尼龍毛柱是免疫學中一種用於分離T細胞的分離柱。憂鬱在研究體內及體外的免疫系統時，分離淋巴細胞群是一個關鍵步驟。而市場上並沒有針對B細胞的特異性抗血清，所以分離淋巴細胞中的T細胞並不是十分方便。T細胞尼龍毛分離法利用了尼龍毛對B細胞的親和力，從而使T細胞在沒有嚴重損傷的情況下達到的足夠的純度。該方法不像流式和磁珠費用昂貴，而且操作簡便，所需要的條件也不高，是一種非常實用的方法。
操作方法：
1.秤取1.5g尼龍毛裝入20-30ml玻璃容器或注射器內，填料的體積控制在15毫升左右。因為尼龍毛的鬆緊關係到T細胞的回收率，所以要特別注意。注射器下端配接5厘米左右長的帶有彈簧夾的橡皮管。
2. 加入大量的PBS平衡柱子後，用鋁箔包裹，並置於適當的容器內，高壓滅菌15分鐘。
（商品化尼龍毛柱以上步驟可以省略，經過PBS平衡後可以直接進行下列步驟。）
3. 滅菌的尼龍毛柱垂直固定後放於超淨台內，頂部以鋁箔覆蓋，避免污染。
4. 注射器下端，橡皮管，彈簧夾用無水酒精消毒。打開彈簧夾調節流速在大約3-4ml/min。

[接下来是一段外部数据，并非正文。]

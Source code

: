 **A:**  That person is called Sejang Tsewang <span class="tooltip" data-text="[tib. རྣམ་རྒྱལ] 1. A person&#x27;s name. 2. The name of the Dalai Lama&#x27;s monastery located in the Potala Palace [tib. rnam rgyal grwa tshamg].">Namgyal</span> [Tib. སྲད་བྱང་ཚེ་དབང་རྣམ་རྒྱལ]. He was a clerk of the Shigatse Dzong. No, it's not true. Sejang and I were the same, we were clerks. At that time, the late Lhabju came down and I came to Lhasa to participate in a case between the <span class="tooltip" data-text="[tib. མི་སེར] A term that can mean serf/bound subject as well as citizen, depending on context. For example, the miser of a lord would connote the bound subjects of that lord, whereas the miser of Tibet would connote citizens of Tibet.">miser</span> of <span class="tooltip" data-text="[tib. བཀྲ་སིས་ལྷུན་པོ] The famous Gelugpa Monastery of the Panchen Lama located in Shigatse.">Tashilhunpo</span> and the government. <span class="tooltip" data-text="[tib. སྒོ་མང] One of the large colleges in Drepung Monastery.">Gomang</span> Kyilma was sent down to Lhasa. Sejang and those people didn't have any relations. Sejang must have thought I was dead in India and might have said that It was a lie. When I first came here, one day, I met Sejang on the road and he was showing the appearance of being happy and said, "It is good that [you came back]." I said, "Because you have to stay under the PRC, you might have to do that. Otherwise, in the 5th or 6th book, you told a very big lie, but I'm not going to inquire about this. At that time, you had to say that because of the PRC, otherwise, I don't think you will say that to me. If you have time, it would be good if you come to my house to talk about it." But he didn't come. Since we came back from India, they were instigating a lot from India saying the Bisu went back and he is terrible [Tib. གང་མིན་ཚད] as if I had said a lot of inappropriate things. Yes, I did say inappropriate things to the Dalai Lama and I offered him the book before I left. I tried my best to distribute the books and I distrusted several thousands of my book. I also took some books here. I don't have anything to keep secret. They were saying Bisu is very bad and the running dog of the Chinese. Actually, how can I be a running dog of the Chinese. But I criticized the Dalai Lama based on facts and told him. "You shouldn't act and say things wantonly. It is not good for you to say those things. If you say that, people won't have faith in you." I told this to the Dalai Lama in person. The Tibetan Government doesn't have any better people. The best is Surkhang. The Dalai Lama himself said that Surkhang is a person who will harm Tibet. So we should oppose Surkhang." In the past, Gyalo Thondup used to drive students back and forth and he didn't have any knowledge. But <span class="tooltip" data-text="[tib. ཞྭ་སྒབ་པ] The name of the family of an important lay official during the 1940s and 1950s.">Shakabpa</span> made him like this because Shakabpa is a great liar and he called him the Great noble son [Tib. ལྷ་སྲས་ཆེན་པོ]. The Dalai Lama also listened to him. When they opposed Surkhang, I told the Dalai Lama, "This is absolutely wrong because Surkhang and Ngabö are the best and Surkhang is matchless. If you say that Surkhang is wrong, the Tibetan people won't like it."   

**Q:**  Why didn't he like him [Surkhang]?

5.首先，加入3-4倍柱體的無血培養基平衡，之後加入相同體積的含有血清的培養基平衡（上述培養基都要預熱），最後等培養基液面接近柱填料液面時，關閉彈簧夾。
6. 樣本細胞懸浮液濃度控制在約5×108cells/ml，上樣量一般是1/3-1/5柱體積。樣品加入之後，再加入少量培養液，然後關閉彈簧夾。
7.覆蓋鋁箔，垂直固定，置於消毒過的容器中，於培養箱內37℃孵育1小時。此過程中柱子必須要保持垂直狀態。
8. 從培養箱中拿出柱子，置於超淨台內，除去鋁箔。接上按照4.中的方法消毒的彈簧夾和橡皮管，加入適當體積經37℃預熱的培養基，打開彈簧夾控制流速在3-4 mL/min，流出約5ml之後，流出的培養液基變得不透明，此時其中含有T細胞，收集這一部分培養基。
9. 基本上何時結束收集取決於流出液體中細胞的濃度，實際上，收集的量達到一個柱體積時就可以停止收集，因為即使收集更多的量，回收率幾乎不會增加。
10.上述操作後，細胞的
回收率為： 15~20 %
T細胞含量： 85~95 %
B細胞污染率： 1 5 %
多數細胞被確定為T細胞。
（注）收集粘附於尼龍毛上的細胞時，將T細胞收集完畢後的尼龍毛再無菌操作的狀態下取出，轉移到適當的容器中，用鑷子小心的將尼龍毛鬆開，粘附的細胞可以洗到培養基中。或者將注射器芯插入注射器內，通過壓力使的粘附的細胞隨著液體流出。